Lo spostamento del baricentro dalla dottrina alla prassi (la dottrina e il culto si inverano nella pratica della giustizia) richiedono un ripensamento complessivo della vita delle nostre comunità. Ripensare l’intera struttura ministeriale della chiesa, il rapporto sacro potere. Papa Francesco è disposto a mettersi in ascolto della teologia elaborata dalle donne?
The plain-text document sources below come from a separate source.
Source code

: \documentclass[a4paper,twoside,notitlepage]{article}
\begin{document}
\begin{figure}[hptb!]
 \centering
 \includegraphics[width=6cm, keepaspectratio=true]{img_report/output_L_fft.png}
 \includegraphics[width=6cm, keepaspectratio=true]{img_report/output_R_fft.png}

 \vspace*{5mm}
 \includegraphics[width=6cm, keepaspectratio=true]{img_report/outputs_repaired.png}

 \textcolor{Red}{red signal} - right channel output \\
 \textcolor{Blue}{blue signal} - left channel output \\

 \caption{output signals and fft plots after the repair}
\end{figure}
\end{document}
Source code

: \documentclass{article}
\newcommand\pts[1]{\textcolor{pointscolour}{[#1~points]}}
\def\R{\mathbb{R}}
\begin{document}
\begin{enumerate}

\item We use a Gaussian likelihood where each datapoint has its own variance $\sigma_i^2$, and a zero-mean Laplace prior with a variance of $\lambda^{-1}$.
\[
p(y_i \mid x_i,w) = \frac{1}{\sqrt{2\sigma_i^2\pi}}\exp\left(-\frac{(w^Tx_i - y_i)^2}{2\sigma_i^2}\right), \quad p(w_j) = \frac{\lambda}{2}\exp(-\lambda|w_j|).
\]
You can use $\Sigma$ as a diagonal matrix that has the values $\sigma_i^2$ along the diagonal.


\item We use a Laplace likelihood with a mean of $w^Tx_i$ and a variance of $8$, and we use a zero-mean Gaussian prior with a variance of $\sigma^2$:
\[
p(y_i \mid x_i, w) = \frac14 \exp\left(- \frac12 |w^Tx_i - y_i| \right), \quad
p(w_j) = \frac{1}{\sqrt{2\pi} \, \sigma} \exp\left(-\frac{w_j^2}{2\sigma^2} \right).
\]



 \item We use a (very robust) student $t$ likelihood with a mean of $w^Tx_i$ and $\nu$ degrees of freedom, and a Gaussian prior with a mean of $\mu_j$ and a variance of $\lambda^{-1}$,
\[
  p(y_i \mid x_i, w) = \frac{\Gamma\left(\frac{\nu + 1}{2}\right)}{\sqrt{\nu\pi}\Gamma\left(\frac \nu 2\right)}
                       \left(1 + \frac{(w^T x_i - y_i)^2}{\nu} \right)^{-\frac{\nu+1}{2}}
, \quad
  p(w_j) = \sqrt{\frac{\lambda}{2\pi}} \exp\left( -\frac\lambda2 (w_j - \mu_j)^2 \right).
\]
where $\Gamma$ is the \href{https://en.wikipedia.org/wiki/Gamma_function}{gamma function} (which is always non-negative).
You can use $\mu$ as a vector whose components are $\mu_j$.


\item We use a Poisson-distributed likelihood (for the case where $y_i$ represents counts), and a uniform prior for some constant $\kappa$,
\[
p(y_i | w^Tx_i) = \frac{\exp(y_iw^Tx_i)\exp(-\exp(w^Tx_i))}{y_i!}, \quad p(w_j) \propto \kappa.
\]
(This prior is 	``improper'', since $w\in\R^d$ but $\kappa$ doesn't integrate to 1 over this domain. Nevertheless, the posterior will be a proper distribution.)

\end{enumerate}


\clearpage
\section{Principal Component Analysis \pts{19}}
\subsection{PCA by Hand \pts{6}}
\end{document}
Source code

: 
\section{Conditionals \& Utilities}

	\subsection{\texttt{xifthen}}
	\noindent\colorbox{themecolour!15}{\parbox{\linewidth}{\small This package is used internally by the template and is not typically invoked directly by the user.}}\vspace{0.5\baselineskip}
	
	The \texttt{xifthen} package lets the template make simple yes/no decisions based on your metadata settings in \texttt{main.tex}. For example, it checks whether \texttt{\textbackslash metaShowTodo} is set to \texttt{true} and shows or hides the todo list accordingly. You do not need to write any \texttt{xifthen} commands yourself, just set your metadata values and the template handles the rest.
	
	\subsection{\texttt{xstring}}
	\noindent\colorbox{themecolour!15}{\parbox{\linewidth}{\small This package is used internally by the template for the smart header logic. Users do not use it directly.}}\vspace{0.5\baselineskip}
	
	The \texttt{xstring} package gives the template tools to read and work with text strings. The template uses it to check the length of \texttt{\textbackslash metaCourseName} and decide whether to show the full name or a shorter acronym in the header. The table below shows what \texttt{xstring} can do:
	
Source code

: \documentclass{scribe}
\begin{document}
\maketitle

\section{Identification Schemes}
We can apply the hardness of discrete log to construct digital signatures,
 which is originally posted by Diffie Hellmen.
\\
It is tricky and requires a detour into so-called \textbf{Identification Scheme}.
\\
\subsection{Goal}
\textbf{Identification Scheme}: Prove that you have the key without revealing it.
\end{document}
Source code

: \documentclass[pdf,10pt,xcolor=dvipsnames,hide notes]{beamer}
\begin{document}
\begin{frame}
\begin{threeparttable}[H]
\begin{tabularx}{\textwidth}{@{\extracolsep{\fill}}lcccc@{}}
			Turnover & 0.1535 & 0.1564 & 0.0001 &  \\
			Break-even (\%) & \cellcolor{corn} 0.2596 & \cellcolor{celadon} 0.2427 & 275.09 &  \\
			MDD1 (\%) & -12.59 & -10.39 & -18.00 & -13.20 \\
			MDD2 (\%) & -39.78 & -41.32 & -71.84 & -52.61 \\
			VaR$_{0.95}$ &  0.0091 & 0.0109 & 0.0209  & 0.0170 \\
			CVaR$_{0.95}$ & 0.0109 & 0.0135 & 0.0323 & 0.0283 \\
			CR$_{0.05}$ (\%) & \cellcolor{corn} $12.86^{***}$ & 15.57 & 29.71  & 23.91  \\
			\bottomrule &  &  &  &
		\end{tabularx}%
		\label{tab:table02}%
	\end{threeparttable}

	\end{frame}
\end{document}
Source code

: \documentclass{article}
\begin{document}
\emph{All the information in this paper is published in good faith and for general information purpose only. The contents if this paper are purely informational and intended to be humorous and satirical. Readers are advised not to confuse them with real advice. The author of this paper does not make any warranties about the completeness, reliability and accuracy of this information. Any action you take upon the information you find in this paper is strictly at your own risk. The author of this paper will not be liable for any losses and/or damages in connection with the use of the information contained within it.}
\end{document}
In un mondo teologico storicamente e tradizionalmente maschile, in cui sono sempre stati gli uomini a creare dottrina, morale, leggi, spiritualità, a celebrare i sacramenti e a trasmettere il Vangelo, la sapienza femminile è rimasta inespressa, complice anche una misoginia – strisciante ma non troppo – di cui la teologia maschile si è fatta portatrice

Un interessante numero della rivista bimestrale “Legendaria” dedica  un notevole spazio al tema delle donne nella chiesa. Ha chiesto a 7 donne, credenti e non credenti di rivolgerea papa Francesco 3 domande. Già avevamo riportato quella di Mariella Gramaglia apparsa anche sul neoquotidiano “pagina99”. 1)Perché non riconoscere al femminismo il molto che ha fatto per le donne? 2)perché gli ecclesiastici esercitano una superiore autorità nei confronti battezzati? 3) che fare nei confronti della povertà diffusa livello mondiale?